Object of class "integer". The number of basis functions of the linear trend.

F:

Object of class "matrix". The experimental matrix corresponding to the evaluation of the linear trend basis functions at the design of experiments.

trend.formula:

Object of class "formula". A formula specifying the trend as a linear model (no response needed).

trend.coef:

Object of class "numeric". Trend coefficients.

covariance:

Object of class "covTensorProduct". See covTensorProduct-class.

noise.flag:

Object of class "logical". Are the observations noisy?

noise.var:

Object of class "numeric". If the observations are noisy, the vector of noise variances.

known.param:

Object of class "character". Internal use.
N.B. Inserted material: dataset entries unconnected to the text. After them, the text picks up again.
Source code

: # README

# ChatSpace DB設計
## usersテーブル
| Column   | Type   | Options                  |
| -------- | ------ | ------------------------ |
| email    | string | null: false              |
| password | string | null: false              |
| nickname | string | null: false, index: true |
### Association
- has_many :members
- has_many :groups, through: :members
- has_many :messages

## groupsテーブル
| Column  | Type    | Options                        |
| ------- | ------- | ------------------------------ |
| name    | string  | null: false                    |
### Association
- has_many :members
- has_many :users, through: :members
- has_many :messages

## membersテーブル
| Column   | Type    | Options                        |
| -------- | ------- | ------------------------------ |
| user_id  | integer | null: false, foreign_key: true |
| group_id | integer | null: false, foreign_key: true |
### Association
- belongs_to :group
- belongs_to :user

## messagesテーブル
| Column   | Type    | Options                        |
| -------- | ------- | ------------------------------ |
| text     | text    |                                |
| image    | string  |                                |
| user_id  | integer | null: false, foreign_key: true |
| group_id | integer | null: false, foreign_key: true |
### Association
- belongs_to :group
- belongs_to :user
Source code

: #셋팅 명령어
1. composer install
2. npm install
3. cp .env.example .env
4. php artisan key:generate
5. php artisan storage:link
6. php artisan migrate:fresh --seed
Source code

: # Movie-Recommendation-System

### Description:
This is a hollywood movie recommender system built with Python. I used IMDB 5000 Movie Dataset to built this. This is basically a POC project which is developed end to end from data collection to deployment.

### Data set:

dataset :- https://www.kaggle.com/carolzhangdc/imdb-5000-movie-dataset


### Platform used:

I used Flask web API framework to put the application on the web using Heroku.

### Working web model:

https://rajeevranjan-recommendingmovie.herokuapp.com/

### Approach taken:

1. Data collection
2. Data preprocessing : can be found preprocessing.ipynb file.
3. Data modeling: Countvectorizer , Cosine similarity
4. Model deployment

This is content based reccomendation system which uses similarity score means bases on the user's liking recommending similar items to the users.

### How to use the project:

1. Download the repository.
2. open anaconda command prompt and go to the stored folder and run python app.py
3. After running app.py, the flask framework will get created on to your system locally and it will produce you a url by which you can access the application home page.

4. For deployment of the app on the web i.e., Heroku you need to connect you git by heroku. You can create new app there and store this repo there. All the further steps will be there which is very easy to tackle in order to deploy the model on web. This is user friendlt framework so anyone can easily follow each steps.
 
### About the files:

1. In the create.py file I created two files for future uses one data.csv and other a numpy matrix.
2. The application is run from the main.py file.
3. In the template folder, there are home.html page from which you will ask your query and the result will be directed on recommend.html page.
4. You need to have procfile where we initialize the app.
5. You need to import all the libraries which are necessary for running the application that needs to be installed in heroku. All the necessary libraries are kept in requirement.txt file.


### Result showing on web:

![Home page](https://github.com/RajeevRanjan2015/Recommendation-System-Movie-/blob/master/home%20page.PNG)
One of: "None", "All", "CovAndVar" or "Trend".

case:

Object of class "character". Indicates the likelihood to use in estimation (Internal use). One of: "LLconcentration_beta", "LLconcentration_beta_sigma2", "LLconcentration_beta_v_alpha".

param.estim:

Object of class "logical". TRUE if at least one parameter is estimated, FALSE otherwise.

method:

Object of class "character". "MLE" or "PMLE" depending on penalty.

penalty:

Object of class "list". For penalized ML estimation.

optim.method:

Object of class "character". To be chosen between "BFGS" and "gen".

lower:

Object of class "numeric". Lower bounds for covariance parameters estimation.

upper:

Object of class "numeric". Upper bounds for covariance parameters estimation.

control:

Object of class "list". Additional control parameters for covariance parameters estimation.

gr:

Object of class "logical". Do you want analytical gradient to be used ?

call:

Object of class "language". User call reminder.

parinit:

Object of class "numeric". Initial values for covariance parameters estimation.

logLik:

Object of class "numeric". Value of the concentrated log-Likelihood at its optimum.

T:

Object of class "matrix". Triangular matrix delivered by the Choleski decomposition of the covariance matrix.

z:

Object of class "numeric". Auxiliary variable: see computeAuxVariables.

M:

Object of class "matrix". Auxiliary variable: see computeAuxVariables.

Methods

coef

signature(x = "km") Get the coefficients of the km object.

plot

signature(x = "km"): see plot,km-method.

predict

signature(object = "km"): see predict,km-method.

show

signature(object = "km"): see show,km-method.

simulate

signature(object = "km"): see simulate,km-method.

See Also

km for more details about slots and to create a km object, covStruct.create to construct a covariance structure, and covTensorProduct-class for the S4 covariance class defined in this package.